Nere1944 mardi 3 mai 2016, 17:19
__''Personnellement" très septique .....aboutir avec un vélo en acier au poids final de 6,7Kg c'est IMPOSSIBLE ! L'acier la densité = 7,85 comparativement le Titane = 4,5 et L'aluminium = 2,7 !
- J'ai eu un vélo ( 2006 ) PASSONI en TITANE roues de 650 taille = 51 Cm équipé : CrissKING , Fourche Carbone LOOK HSC 1" , CAMPAGNOLO RECORDjantes carbone ZIP 202 à boyaux , selle Carbone , potence et cintre en carbone etc....poids total avec pédales CAMPAGNOLO RECORD = 7,00 Kg .
- Autre Vélo ( 2010 ) TIME XTR ULTIME en carbone toujours en taille 51 , Transmission CAMPAGNOLO SUPER RECORD roues ZIPP CARBONE 202 en 700 , pédales potence et cintre TIME , poids = 6,7O Kg
Victoire Cycle me semble sous évaluer le poids réel du vélo . Peut-être pour essayer de justifier les 9000 Euros réclamés, ce qui est très cher pour un résultat ressemblant à de la tuyauterie de chauffage !
Guillaume [Matos Vélo] mardi 3 mai 2016, 17:51
Et pourtant, voici le test d'un de leurs vélos à 6.7kg : http://www.matosvelo.fr/index.php?p...
everplay mardi 3 mai 2016, 19:48
Effectivement pas de doute sur le poids du vélo. La partie acier ne concerne que les tubes du cadre, pas la fourche (carbone).
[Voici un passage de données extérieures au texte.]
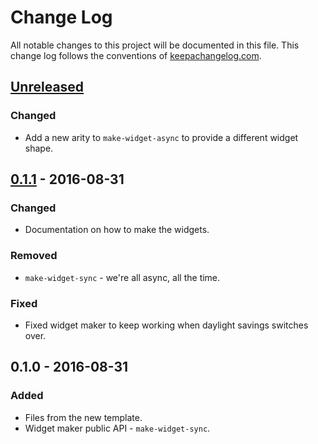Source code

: # Change Log
All notable changes to this project will be documented in this file. This change log follows the conventions of [keepachangelog.com](http://keepachangelog.com/).

## [Unreleased]
### Changed
- Add a new arity to `make-widget-async` to provide a different widget shape.

## [0.1.1] - 2016-08-31
### Changed
- Documentation on how to make the widgets.

### Removed
- `make-widget-sync` - we're all async, all the time.

### Fixed
- Fixed widget maker to keep working when daylight savings switches over.

## 0.1.0 - 2016-08-31
### Added
- Files from the new template.
- Widget maker public API - `make-widget-sync`.

[Unreleased]: https://github.com/your-name/diff-eq/compare/0.1.1...HEAD
[0.1.1]: https://github.com/your-name/diff-eq/compare/0.1.0...0.1.1
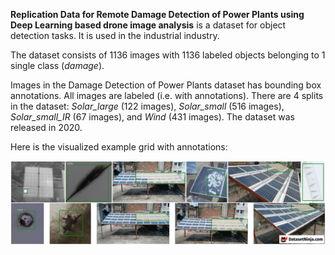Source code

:**Replication Data for Remote Damage Detection of Power Plants using Deep Learning based drone image analysis** is a dataset for object detection tasks. It is used in the industrial industry.

The dataset consists of 1136 images with 1136 labeled objects belonging to 1 single class (*damage*).

Images in the Damage Detection of Power Plants dataset has bounding box annotations. All images are labeled (i.e. with annotations). There are 4 splits in the dataset: *Solar_large* (122 images), *Solar_small* (516 images), *Solar_small_IR* (67 images), and *Wind* (431 images). The dataset was released in 2020.

Here is the visualized example grid with annotations:

<img src="https://github.com/dataset-ninja/power-plants-damage-detection/raw/main/visualizations/horizontal_grid.png">
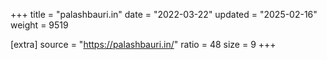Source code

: +++
title = "palashbauri.in"
date = "2022-03-22"
updated = "2025-02-16"
weight = 9519

[extra]
source = "https://palashbauri.in/"
ratio = 48
size = 9
+++
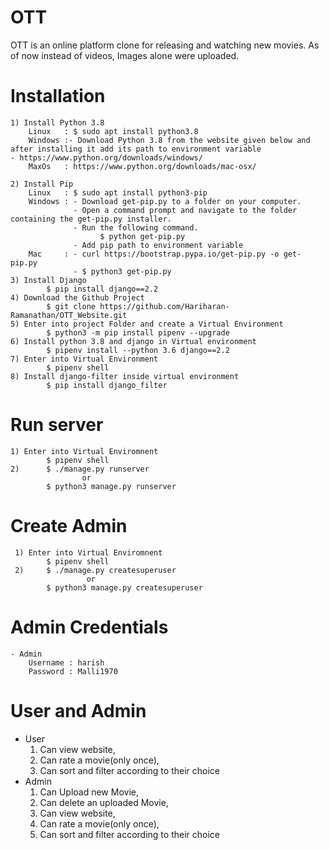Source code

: # OTT

OTT is an online platform clone for releasing and watching new movies. As of now instead of videos, Images alone were uploaded.

# Installation
    1) Install Python 3.8
        Linux   : $ sudo apt install python3.8
        Windows :- Download Python 3.8 from the website given below and after installing it add its path to environment variable                                    - https://www.python.org/downloads/windows/
        MaxOs   : https://www.python.org/downloads/mac-osx/
        
    2) Install Pip
        Linux   : $ sudo apt install python3-pip
        Windows : - Download get-pip.py to a folder on your computer.
                  - Open a command prompt and navigate to the folder containing the get-pip.py installer.
                  - Run the following command.
                        $ python get-pip.py
                  - Add pip path to environment variable
        Mac     : - curl https://bootstrap.pypa.io/get-pip.py -o get-pip.py
                  - $ python3 get-pip.py
    3) Install Django
            $ pip install django==2.2 
    4) Download the Github Project
            $ git clone https://github.com/Hariharan-Ramanathan/OTT_Website.git
    5) Enter into project Folder and create a Virtual Environment 
            $ python3 -m pip install pipenv --upgrade
    6) Install python 3.8 and django in Virtual environment
            $ pipenv install --python 3.6 django==2.2
    7) Enter into Virtual Environment
            $ pipenv shell
    8) Install django-filter inside virtual environment
            $ pip install django_filter 

# Run server
    1) Enter into Virtual Enviromnent
            $ pipenv shell
    2)      $ ./manage.py runserver 
                    or
            $ python3 manage.py runserver
            
# Create Admin 
     1) Enter into Virtual Enviromnent
            $ pipenv shell
     2)     $ ./manage.py createsuperuser
                     or
            $ python3 manage.py createsuperuser

# Admin Credentials
    - Admin 
        Username : harish
        Password : Malli1970

# User and Admin        
- User
    1) Can view website, 
    2) Can rate a movie(only once),
    3) Can sort and filter according to their choice
- Admin
    1) Can Upload new Movie,
    2) Can delete an uploaded Movie,
    3) Can view website, 
    4) Can rate a movie(only once),
    5) Can sort and filter according to their choice
    
    
  
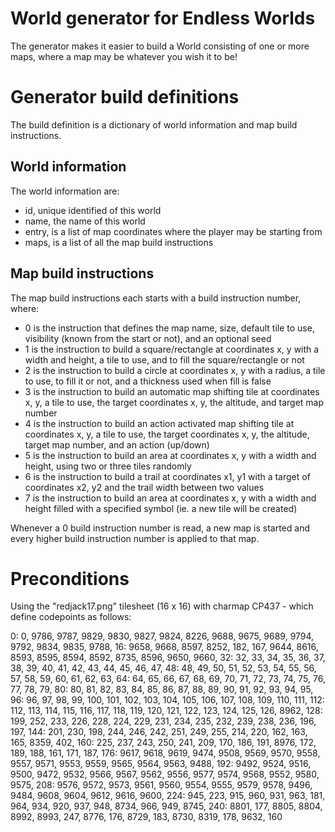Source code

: # World generator for Endless Worlds
The generator makes it easier to build a World consisting of one or more maps, where a map may be whatever you wish it to be!

# Generator build definitions
The build definition is a dictionary of world information and map build instructions.

## World information
The world information are:
- id, unique identified of this world
- name, the name of this world
- entry, is a list of map coordinates where the player may be starting from
- maps, is a list of all the map build instructions

## Map build instructions
The map build instructions each starts with a build instruction number, where:
- 0 is the instruction that defines the map name, size, default tile to use, visibility (known from the start or not), and an optional seed
- 1 is the instruction to build a square/rectangle at coordinates x, y with a width and height, a tile to use, and to fill the square/rectangle or not
- 2 is the instruction to build a circle at coordinates x, y with a radius, a tile to use, to fill it or not, and a thickness used when fill is false
- 3 is the instruction to build an automatic map shifting tile at coordinates x, y, a tile to use, the target coordinates x, y, the altitude, and target map number
- 4 is the instruction to build an action activated map shifting tile at coordinates x, y, a tile to use, the target coordinates x, y, the altitude, target map number, and an action (up/down)
- 5 is the instruction to build an area at coordinates x, y with a width and height, using two or three tiles randomly
- 6 is the instruction to build a trail at coordinates x1, y1 with a target of coordinates x2, y2 and the trail width between two values
- 7 is the instruction to build an area at coordinates x, y with a width and height filled with a specified symbol (ie. a new tile will be created)

Whenever a 0 build instruction number is read, a new map is started and every higher build instruction number is applied to that map.

# Preconditions
Using the "redjack17.png" tilesheet (16 x 16) with charmap CP437 - which define codepoints as follows:

  0:    0, 9786, 9787, 9829, 9830, 9827, 9824, 8226, 9688, 9675, 9689, 9794, 9792, 9834, 9835, 9788,
 16: 9658, 9668, 8597, 8252,  182,  167, 9644, 8616, 8593, 8595, 8594, 8592, 8735, 8596, 9650, 9660,
 32:   32,   33,   34,   35,   36,   37,   38,   39,   40,   41,   42,   43,   44,   45,   46,   47,
 48:   48,   49,   50,   51,   52,   53,   54,   55,   56,   57,   58,   59,   60,   61,   62,   63,
 64:   64,   65,   66,   67,   68,   69,   70,   71,   72,   73,   74,   75,   76,   77,   78,   79,
 80:   80,   81,   82,   83,   84,   85,   86,   87,   88,   89,   90,   91,   92,   93,   94,   95,
 96:   96,   97,   98,   99,  100,  101,  102,  103,  104,  105,  106,  107,  108,  109,  110,  111,
112:  112,  113,  114,  115,  116,  117,  118,  119,  120,  121,  122,  123,  124,  125,  126, 8962,
128:  199,  252,  233,  226,  228,  224,  229,  231,  234,  235,  232,  239,  238,  236,  196,  197,
144:  201,  230,  198,  244,  246,  242,  251,  249,  255,  214,  220,  162,  163,  165, 8359,  402,
160:  225,  237,  243,  250,  241,  209,  170,  186,  191, 8976,  172,  189,  188,  161,  171,  187,
176: 9617, 9618, 9619, 9474, 9508, 9569, 9570, 9558, 9557, 9571, 9553, 9559, 9565, 9564, 9563, 9488,
192: 9492, 9524, 9516, 9500, 9472, 9532, 9566, 9567, 9562, 9556, 9577, 9574, 9568, 9552, 9580, 9575,
208: 9576, 9572, 9573, 9561, 9560, 9554, 9555, 9579, 9578, 9496, 9484, 9608, 9604, 9612, 9616, 9600,
224:  945,  223,  915,  960,  931,  963,  181,  964,  934,  920,  937,  948, 8734,  966,  949, 8745,
240: 8801,  177, 8805, 8804, 8992, 8993,  247, 8776,  176, 8729,  183, 8730, 8319,  178, 9632,  160
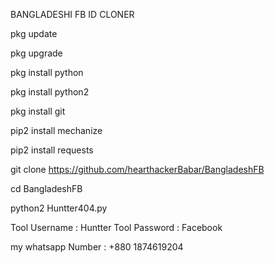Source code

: BANGLADESHI FB ID CLONER

pkg update

pkg upgrade

pkg install python

pkg install python2

pkg install git

pip2 install mechanize

pip2 install requests

git clone https://github.com/hearthackerBabar/BangladeshFB

cd BangladeshFB

python2 Huntter404.py

Tool Username : Huntter Tool Password : Facebook

my whatsapp Number : +880 1874619204
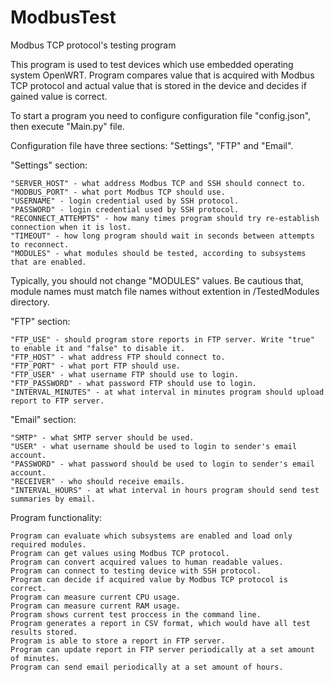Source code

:# ModbusTest

Modbus TCP protocol's testing program

This program is used to test devices which use embedded operating system OpenWRT. Program compares value that is acquired with Modbus TCP protocol and actual value that is stored in the device and decides if gained value is correct.

To start a program you need to configure configuration file "config.json", then execute "Main.py" file.

Configuration file have three sections: "Settings", "FTP" and "Email".

"Settings" section:

    "SERVER_HOST" - what address Modbus TCP and SSH should connect to.
    "MODBUS_PORT" - what port Modbus TCP should use.
    "USERNAME" - login credential used by SSH protocol.
    "PASSWORD" - login credential used by SSH protocol.
    "RECONNECT_ATTEMPTS" - how many times program should try re-establish connection when it is lost.
    "TIMEOUT" - how long program should wait in seconds between attempts to reconnect.
    "MODULES" - what modules should be tested, according to subsystems that are enabled.

Typically, you should not change "MODULES" values. Be cautious that, module names must match file names without extention in /TestedModules directory.

"FTP" section:

    "FTP_USE" - should program store reports in FTP server. Write "true" to enable it and "false" to disable it.
    "FTP_HOST" - what address FTP should connect to.
    "FTP_PORT" - what port FTP should use.
    "FTP_USER" - what username FTP should use to login.
    "FTP_PASSWORD" - what password FTP should use to login.
    "INTERVAL_MINUTES" - at what interval in minutes program should upload report to FTP server.

"Email" section:

    "SMTP" - what SMTP server should be used.
    "USER" - what username should be used to login to sender's email account.
    "PASSWORD" - what password should be used to login to sender's email account.
    "RECEIVER" - who should receive emails.
    "INTERVAL_HOURS" - at what interval in hours program should send test summaries by email.

Program functionality:

    Program can evaluate which subsystems are enabled and load only required modules.
    Program can get values using Modbus TCP protocol.
    Program can convert acquired values to human readable values.
    Program can connect to testing device with SSH protocol.
    Program can decide if acquired value by Modbus TCP protocol is correct.
    Program can measure current CPU usage.
    Program can measure current RAM usage.
    Program shows current test proccess in the command line.
    Program generates a report in CSV format, which would have all test results stored.
    Program is able to store a report in FTP server.
    Program can update report in FTP server periodically at a set amount of minutes.
    Program can send email periodically at a set amount of hours.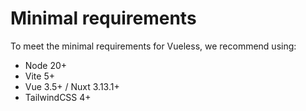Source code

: # Minimal requirements

To meet the minimal requirements for Vueless, we recommend using:

* Node 20+
* Vite 5+
* Vue 3.5+ / Nuxt 3.13.1+
* TailwindCSS 4+
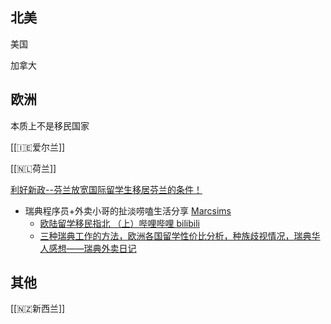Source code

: ## 北美

美国

加拿大

## 欧洲
<!--- 🟢-->
<!--- 文化底蕴深厚、种类丰富，自然、人文都有趣且-->

<!--- 🔴-->
<!--- 很可能要学小语种-->
<!--- 经济整体稳中带退，工资和前景都不如北美-->
本质上不是移民国家

[[🇮🇪爱尔兰]]

[[🇳🇱荷兰]]

[利好新政--芬兰放宽国际留学生移居芬兰的条件！](https://mp.weixin.qq.com/s/fuKtHfMbBbJyq01QGA6fkQ)

- 瑞典程序员+外卖小哥的扯淡唠嗑生活分享 [Marcsims](https://space.bilibili.com/194560)
	- [欧陆留学移民指北 （上）哔哩哔哩 bilibili](https://www.bilibili.com/video/BV1fd4y1P7QF) 
	- [三种瑞典工作的方法，欧洲各国留学性价比分析，种族歧视情况，瑞典华人感想——瑞典外卖日记](https://www.bilibili.com/video/BV1B3411C7ac)


## 其他

[[🇳🇿新西兰]]
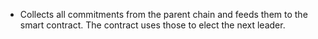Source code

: * Collects all commitments from the parent chain and feeds them to the smart
  contract. The contract uses those to elect the next leader.
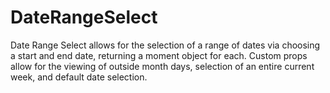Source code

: # DateRangeSelect

Date Range Select allows for the selection of a range of dates via
choosing a start and end date, returning a moment object for each.
Custom props allow for the viewing of outside month days, selection
of an entire current week, and default date selection.
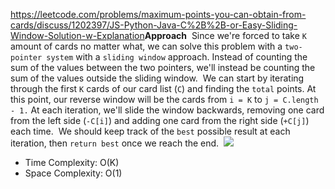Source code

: https://leetcode.com/problems/maximum-points-you-can-obtain-from-cards/discuss/1202397/JS-Python-Java-C%2B%2B-or-Easy-Sliding-Window-Solution-w-Explanation
​
**Approach**
​
Since we're forced to take `K` amount of cards no matter what, we can solve this problem with a `two-pointer system` with a `sliding window` approach. Instead of counting the sum of the values between the two pointers, we'll instead be counting the sum of the values outside the sliding window.
​
We can start by iterating through the first `K` cards of our card list (`C`) and finding the `total` points. At this point, our reverse window will be the cards from `i = K` to `j = C.length - 1.` At each iteration, we'll slide the window backwards, removing one card from the left side (`-C[i]`) and adding one card from the right side (`+C[j]`) each time.
​
We should keep track of the `best` possible result at each iteration, then `return best` once we reach the end.
​
![](https://i.imgur.com/ec3x0su.gif)
​
- Time Complexity: O(K)
- Space Complexity: O(1)
​
​
​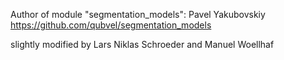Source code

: Author of module "segmentation_models": Pavel Yakubovskiy
https://github.com/qubvel/segmentation_models

slightly modified by Lars Niklas Schroeder and Manuel Woellhaf

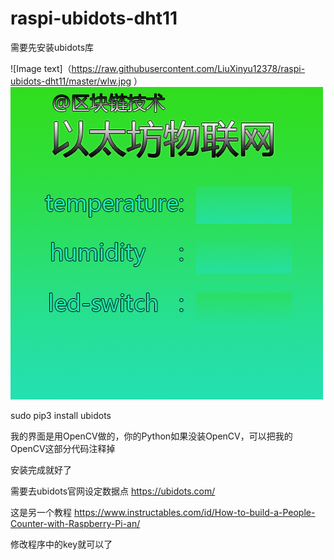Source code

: # raspi-ubidots-dht11

需要先安装ubidots库

![Image text]（https://raw.githubusercontent.com/LiuXinyu12378/raspi-ubidots-dht11/master/wlw.jpg ）
![Image text](https://raw.githubusercontent.com/LiuXinyu12378/raspi-ubidots-dht11/master/wlw.jpg)
 
 sudo pip3 install ubidots
 
 我的界面是用OpenCV做的，你的Python如果没装OpenCV，可以把我的OpenCV这部分代码注释掉
 
 安装完成就好了
 
 需要去ubidots官网设定数据点  https://ubidots.com/
 
 
这是另一个教程 https://www.instructables.com/id/How-to-build-a-People-Counter-with-Raspberry-Pi-an/
 
 修改程序中的key就可以了
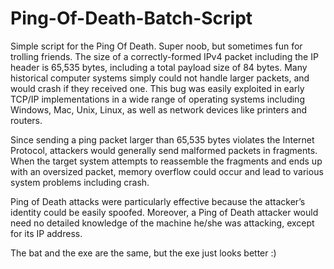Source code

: # Ping-Of-Death-Batch-Script
Simple script for the Ping Of Death. Super noob, but sometimes fun for trolling friends. 
The size of a correctly-formed IPv4 packet including the IP header is 65,535 bytes, including a total payload size of 84 bytes. 
Many historical computer systems simply could not handle larger packets, and would crash if they received one. 
This bug was easily exploited in early TCP/IP implementations in a wide range of operating systems including Windows, 
Mac, Unix, Linux, as well as network devices like printers and routers.

Since sending a ping packet larger than 65,535 bytes violates the Internet Protocol, attackers would generally send malformed packets in fragments. 
When the target system attempts to reassemble the fragments and ends up with an oversized packet, memory overflow could occur and lead to various system problems including crash.

Ping of Death attacks were particularly effective because the attacker’s identity could be easily spoofed. 
Moreover, a Ping of Death attacker would need no detailed knowledge of the machine he/she was attacking, except for its IP address.

The bat and the exe are the same, but the exe just looks better :)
Donc finalement assez peu de matière sur l'ensemble du vélo complet et assemblé.
Ca ne concerne que 15 à 20% de la matière totale...
J'ai un Colnago Dream de 2001 , alu/carbone en Campa Record 11v et FSA Kforce pour la tige de selle et le cintre à 7kg500 en taille 56, roues Mavic Ksyrium SL SSC. Avec quelque composants light bien choisis, ont peut faire un vélo léger avec n'importe quel bon cadre ancien pour un budget serré.
michel samedi 6 mai 2017, 13:40
j ais un vélo Peugeot équipé campagnolo il pése presque 11 kilo je l ai acheté en 1991 le cadre es en colonbus je voudrais l, allégé ques que je pourai faire ?
Guillaume [Matos Vélo] mardi 9 mai 2017, 09:40
Ca va être compliqué michel sans en savoir plus sur l'équipement. Mais un vélo de 1991, possible qu'il soit en 9 vitesses maxi, de suite, les possibilités sont limitées.